The following example Award class will reference a type AwardName, which will contain a single string value:

public class Award {
    long id;

    @HollowTypeName(name="AwardName")
    String name;
}

The following example Category class will be added as the type Genre, where not otherwise specified by referencing fields:

@HollowTypeName(name="Genre")
public class Category {
   ...
}

!!! note "Namespaced fields" Using the @HollowTypeName attribute is a convenient way to add appropriate record type namespacing into your data model.

Inlining fields in the HollowObjectMapper

You can inline fields in the HollowObjectMapper by annotating them with @HollowInline. The following example Creator class inlines the field creatorName:

public class Creator {
    long id;

    @HollowInline
    String creatorName;
}

The following java.lang.* types can be inlined:

  • String
  • Boolean
  • Integer
  • Long
  • Double
  • Float
  • Short
  • Byte
  • Character

Memoizing POJOs in the HollowObjectMapper

If a long field named __assigned_ordinal is defined in a POJO class, then HollowObjectMapper will use this field to record the assigned ordinal when Objects of this class are added to the state engine.

When the HollowObjectMapper sees this POJO again, it will short-circuit writing to the state engine and discovering or assigning an ordinal -- it will instead return the previously recorded ordinal. If during processing you can reuse duplicate referenced POJOs, then you can use this effect to greatly speed up adding records to the state engine.

If the __assigned_ordinal field is present, it should be initialized to HollowConstants.ORDINAL_NONE. The field may be (but does not have to be) private and/or final.

The following example Director class uses the __assigned_ordinal optimization:

public class Director {
    long id;
    String directorName;

    private transient final long __assigned_ordinal = HollowConstants.ORDINAL_NONE;
}

!!! warning If the __assigned_ordinal optimization is used, POJOs should not be modified after they are added to the state engine. Any modifications after the first time a memoized POJO is added to the state engine will be ignored and any references to these POJOs will always point to the originally added record. Using immutable POJOs can help reduce errors.

JSON to Hollow

The project hollow-jsonadapter contains a component which will automatically parse json into a HollowWriteStateEngine. The expected format of the json will be defined by the schemas in the HollowWriteStateEngine. The data model must be pre-initialized. See the Schema Parser topic in this document for an easy way to configure the schemas with a text document.

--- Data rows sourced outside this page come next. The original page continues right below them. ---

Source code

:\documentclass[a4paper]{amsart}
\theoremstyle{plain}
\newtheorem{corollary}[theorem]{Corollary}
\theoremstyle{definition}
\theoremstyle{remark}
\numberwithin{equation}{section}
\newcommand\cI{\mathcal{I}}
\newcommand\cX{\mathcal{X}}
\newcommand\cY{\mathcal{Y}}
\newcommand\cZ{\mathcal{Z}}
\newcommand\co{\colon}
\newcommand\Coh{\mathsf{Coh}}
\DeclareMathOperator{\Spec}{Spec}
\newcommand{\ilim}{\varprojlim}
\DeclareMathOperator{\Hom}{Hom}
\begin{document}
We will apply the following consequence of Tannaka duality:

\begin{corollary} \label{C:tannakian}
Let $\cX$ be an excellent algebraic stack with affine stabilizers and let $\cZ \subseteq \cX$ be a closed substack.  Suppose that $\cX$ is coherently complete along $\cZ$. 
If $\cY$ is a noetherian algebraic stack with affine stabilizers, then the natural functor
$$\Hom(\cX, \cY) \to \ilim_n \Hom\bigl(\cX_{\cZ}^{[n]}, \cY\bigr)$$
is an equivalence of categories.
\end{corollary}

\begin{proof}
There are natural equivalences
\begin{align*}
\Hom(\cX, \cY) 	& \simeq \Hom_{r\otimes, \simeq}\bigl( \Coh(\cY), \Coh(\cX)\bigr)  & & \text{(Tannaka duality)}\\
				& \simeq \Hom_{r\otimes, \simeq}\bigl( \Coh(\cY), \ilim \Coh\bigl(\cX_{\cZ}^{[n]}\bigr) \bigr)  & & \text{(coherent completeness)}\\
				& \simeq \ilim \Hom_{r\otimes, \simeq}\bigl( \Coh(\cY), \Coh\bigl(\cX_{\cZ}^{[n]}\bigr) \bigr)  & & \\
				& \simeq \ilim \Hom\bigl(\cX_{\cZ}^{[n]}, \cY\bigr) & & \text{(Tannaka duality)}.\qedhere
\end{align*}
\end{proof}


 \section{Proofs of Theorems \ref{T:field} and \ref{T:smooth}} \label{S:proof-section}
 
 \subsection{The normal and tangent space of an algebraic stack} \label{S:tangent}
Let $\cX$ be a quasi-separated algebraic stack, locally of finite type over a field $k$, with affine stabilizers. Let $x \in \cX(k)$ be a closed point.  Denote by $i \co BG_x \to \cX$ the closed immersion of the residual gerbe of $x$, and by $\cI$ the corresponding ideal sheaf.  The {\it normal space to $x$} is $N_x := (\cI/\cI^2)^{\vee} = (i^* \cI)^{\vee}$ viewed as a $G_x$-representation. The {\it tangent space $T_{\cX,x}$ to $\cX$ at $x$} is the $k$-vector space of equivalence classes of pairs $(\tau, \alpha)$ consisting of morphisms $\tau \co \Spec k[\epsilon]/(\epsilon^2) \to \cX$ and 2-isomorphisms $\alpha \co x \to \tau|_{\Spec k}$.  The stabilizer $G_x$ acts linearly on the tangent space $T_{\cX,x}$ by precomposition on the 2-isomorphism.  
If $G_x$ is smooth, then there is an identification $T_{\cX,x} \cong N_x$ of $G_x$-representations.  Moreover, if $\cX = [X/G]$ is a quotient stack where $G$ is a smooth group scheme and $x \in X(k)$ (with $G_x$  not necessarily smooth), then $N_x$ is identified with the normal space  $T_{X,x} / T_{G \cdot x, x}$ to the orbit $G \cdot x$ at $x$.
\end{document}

The HollowJsonAdapter class is used to populate records of a single type from a json file. A single record:

{
  "id": 1,
  "releaseYear": 1999,
  "actors": [
     {
        "id": 101,
        "actorName": "Keanu Reeves"
     },
     {
        "id": 102,
        "actorName": "Laurence Fishburne"
     }
  ]
}

Can be parsed with the following code:

String json = /// the record above

HollowJsonAdapter jsonAdapter = new HollowJsonAdapter(writeEngine, "Movie");

jsonAdapter.processRecord(json);

If a field defined in the schema is not encountered in the json data, the value will be null in the corresponding Hollow record. If a field is encountered in the json data which is not defined in the schema, the field will be ignored.

A large number of records in a single file can also be processed:

Reader reader = /// a reader for the json file

HollowJsonAdapter jsonAdapter = new HollowJsonAdapter(writeEngine, "Movie");

jsonAdapter.populate(reader);

When processing an entire file, it is expected that the file contains only a single json array of records of the expected type. The records will be processed in parallel.

!!! hint "Hollow to JSON" Hollow objects can be converted to JSON string using HollowRecordJsonStringifier. Tools backed by Hollow data is one of the cases where this can be useful.

Zeno to Hollow

The project hollow-zenoadapter has an adapter which can be used with Hollow’s predecessor, Zeno. We used this as part of our migration path from Zeno to Hollow, and it is provided for current users of Zeno who would like to migrate to Hollow as well. Start with the HollowStateEngineCreator.